Extended join algorithms and path based approach for XPATH evaluation,

 

M S thesis, by M Archana, March 2006.

 

XML(eXtensible Markup Language) is gaining prevalence in the representation and

exchange of web data. XML document can be modeled as a tree and the queries specify

selection predicates on this tree structure. XPath queries can specify axis such as

parent-child(P-C), ancestor-descendant(A-D) and following-preceding(F-P). Efficient

evaluation of XPath queries is a major research issue. Structural join techniques are

well known for query evaluation. Stack-tree algorithms are structural join algorithms

which advocate the use of A-D algorithms to evaluate the P-C axis also. Though

P-C axis generates less number of results than A-D axis, this approach needs same

processing overhead to evaluate both the axes. To reduce the computation overhead

for evaluating P-C axis, we propose algorithms exclusively for P-C axis. These join

algorithms use interval encoding to uniquely identify the nodes.

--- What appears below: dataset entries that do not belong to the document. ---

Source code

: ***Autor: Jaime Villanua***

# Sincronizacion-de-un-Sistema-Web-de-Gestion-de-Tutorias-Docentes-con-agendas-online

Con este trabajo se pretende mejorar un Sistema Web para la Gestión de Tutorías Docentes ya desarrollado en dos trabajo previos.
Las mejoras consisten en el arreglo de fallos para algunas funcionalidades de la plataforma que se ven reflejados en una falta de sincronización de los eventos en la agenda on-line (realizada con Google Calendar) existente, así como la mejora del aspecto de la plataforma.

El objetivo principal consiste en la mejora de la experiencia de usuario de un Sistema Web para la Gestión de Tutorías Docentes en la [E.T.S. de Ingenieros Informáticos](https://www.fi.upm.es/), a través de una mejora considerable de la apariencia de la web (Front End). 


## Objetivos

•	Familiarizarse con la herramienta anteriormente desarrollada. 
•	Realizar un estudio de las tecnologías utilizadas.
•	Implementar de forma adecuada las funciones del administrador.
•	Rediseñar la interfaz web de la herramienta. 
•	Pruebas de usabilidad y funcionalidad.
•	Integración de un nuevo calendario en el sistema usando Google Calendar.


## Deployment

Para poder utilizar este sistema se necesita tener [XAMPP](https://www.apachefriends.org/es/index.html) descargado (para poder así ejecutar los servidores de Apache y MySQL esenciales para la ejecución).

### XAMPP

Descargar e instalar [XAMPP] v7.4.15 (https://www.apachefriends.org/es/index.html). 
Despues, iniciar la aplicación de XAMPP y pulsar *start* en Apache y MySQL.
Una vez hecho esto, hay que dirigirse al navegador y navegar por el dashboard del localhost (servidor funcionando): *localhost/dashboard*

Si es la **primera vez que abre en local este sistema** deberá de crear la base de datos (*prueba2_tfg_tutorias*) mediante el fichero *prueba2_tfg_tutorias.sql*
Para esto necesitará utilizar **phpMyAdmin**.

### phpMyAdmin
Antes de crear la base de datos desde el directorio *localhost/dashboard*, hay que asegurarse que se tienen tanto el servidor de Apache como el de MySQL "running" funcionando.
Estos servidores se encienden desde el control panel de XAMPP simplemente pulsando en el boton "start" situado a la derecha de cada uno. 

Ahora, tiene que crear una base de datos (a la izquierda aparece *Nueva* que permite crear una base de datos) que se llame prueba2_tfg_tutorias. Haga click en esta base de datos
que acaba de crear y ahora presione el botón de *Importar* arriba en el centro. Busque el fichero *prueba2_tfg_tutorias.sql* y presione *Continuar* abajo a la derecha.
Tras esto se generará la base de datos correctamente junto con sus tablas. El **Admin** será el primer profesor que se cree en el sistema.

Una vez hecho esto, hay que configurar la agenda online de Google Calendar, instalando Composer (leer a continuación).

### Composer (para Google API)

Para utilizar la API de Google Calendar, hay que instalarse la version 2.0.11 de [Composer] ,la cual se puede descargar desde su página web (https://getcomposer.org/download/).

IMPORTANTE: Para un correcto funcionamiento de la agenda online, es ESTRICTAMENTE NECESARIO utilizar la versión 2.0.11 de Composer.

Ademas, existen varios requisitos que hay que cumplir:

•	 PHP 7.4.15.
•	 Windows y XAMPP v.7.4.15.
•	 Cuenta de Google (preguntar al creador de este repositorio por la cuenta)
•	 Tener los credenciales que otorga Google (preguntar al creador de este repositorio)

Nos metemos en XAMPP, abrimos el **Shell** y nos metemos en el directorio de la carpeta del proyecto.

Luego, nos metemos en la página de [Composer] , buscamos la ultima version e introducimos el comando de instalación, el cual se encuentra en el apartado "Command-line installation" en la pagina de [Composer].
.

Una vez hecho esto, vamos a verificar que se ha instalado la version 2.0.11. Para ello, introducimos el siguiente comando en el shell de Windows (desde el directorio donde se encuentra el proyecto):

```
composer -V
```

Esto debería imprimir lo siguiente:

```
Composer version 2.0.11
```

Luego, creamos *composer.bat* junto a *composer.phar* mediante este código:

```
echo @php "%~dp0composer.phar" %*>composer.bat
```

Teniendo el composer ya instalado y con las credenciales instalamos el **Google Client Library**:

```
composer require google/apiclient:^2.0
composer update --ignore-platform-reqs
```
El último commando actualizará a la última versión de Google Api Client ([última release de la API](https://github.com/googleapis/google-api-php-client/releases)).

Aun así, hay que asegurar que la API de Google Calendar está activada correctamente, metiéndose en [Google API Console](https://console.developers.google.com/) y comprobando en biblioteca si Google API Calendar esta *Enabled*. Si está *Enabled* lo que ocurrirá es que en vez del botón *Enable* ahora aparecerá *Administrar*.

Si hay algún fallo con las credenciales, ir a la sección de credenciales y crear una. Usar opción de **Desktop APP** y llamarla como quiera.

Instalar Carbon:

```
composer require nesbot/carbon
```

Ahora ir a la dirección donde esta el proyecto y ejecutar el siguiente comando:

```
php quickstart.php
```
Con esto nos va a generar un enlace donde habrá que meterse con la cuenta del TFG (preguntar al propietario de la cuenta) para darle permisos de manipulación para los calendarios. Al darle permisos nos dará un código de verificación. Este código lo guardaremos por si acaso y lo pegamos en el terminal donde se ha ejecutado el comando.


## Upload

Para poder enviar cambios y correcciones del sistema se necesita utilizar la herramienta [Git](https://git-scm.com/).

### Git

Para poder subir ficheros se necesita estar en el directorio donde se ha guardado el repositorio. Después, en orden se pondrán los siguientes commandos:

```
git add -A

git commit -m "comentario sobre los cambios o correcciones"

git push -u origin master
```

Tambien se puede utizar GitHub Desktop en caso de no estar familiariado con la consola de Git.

Current algorithms concentrate mainly on A-D and P-C axis but pay little attention

towards evaluating F-P axis. But F-P axis is also useful in some queries. In the

framework of interval encoding, algorithms for all the axes are present except for the

F-P axis in the literature. To fiill this gap, we also propose structural join algorithms

to evaluate F-P axis. The proposed algorithms have linear time complexity.

The join techniques for XPath evaluation are costly as they need large number

of disk accesses. Path based techniques can reduce the disk I/O cost by reducing the

number of joins. Existing path based approaches store pathIDs along with interval

encoding labels for all the elements present in the document. These approaches

have di_culties in assigning pathIDs to the documents which are deep and have large

number of distinct tags and they require reassigning of the labels in case of updates to

the document. To overcome these drawbacks we use structural summary techniques to

assign pathIDs. We propose novel metadata guided query evaluation scheme which

uses string matching technique to solve the queries. Our experimental evaluation

shows that the proposed algorithms perform better than the existing algorithms.